I don't know. Maybe it wasn't even because of her tendency to horror and vampires and werewolves and all that crap. Maybe it was because she had an air of…something about her. Something that people could sense, so they steered clear of her. I had sensed it. Sort of. When I had first felt if, Anne had been at the beach, stretched out on a beach towel. I remember looking at her and feeling myself somehow drawn to her. It wasn't that she was beautiful. Actually, she wasn't even pretty. Anne was a plain girl. Too straight light brown hair, dull green eyes that stared with too much intensity. Thin lips that always seemed to be constantly pressed into a grimace. Freckles across her face as if someone had flicked mud on her and it had never come off. Her face was too thin, eyes too close together. And the way she stood, hunched over a bit, was unnatural.

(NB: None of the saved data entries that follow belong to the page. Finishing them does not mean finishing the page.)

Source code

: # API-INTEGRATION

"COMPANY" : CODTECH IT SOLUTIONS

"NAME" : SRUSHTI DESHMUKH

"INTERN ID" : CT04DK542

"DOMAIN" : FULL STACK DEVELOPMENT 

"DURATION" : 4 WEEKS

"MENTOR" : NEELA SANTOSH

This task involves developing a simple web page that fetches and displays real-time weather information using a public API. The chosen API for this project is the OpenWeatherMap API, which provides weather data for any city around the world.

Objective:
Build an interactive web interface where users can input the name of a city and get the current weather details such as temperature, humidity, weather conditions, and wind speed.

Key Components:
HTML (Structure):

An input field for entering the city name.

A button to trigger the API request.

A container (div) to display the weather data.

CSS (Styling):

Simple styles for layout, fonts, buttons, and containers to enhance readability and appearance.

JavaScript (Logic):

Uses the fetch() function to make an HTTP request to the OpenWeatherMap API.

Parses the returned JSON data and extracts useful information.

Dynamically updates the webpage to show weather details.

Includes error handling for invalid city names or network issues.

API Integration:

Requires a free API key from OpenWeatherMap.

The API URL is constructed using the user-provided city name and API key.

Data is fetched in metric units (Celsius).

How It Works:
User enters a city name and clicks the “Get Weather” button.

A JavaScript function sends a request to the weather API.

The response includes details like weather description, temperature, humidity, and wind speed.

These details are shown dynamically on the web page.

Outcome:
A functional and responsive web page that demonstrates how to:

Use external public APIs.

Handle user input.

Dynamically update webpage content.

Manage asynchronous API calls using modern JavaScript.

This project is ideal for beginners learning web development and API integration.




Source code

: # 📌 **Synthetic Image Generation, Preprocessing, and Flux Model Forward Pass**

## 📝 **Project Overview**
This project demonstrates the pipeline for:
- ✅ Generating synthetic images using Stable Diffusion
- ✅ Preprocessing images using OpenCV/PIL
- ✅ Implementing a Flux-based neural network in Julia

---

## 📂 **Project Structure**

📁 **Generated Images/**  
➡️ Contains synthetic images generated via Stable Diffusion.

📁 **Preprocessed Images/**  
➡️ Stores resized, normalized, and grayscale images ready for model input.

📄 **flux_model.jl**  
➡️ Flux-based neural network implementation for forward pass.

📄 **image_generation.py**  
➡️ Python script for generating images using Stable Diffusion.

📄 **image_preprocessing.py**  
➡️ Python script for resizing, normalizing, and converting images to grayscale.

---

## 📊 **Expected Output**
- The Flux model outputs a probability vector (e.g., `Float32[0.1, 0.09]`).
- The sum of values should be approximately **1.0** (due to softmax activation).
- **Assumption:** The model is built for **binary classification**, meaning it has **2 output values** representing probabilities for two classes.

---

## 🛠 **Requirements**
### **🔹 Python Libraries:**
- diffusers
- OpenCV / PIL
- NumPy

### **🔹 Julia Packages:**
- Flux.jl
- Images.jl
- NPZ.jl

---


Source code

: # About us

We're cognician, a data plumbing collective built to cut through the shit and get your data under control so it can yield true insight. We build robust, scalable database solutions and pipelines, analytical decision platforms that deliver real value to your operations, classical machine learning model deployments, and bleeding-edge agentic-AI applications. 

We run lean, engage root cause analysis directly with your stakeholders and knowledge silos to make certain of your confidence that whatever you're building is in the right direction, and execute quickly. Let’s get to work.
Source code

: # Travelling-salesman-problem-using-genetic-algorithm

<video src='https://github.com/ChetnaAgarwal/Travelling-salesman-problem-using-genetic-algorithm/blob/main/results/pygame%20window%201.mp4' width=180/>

But, like I was saying, something about her drew me closer, across the beach, my bare feet sinking into the sand with each step I took. When I had reached her, she looked up at me, that grimace that practically defined her instantly appearing. I wanted to turn around right then and there. I wanted to just walk away and hope no one had seen me so close to Anne the Freak. And I was about to leave too. I had lifted my foot and was starting to turn, but something in her face, her eyes, stopped me dead in my tracks. I looked at her more closely. I opened my mouth to say something, what I am not sure, but I figured that I couldn't let the silence go on, but Anne spoke first.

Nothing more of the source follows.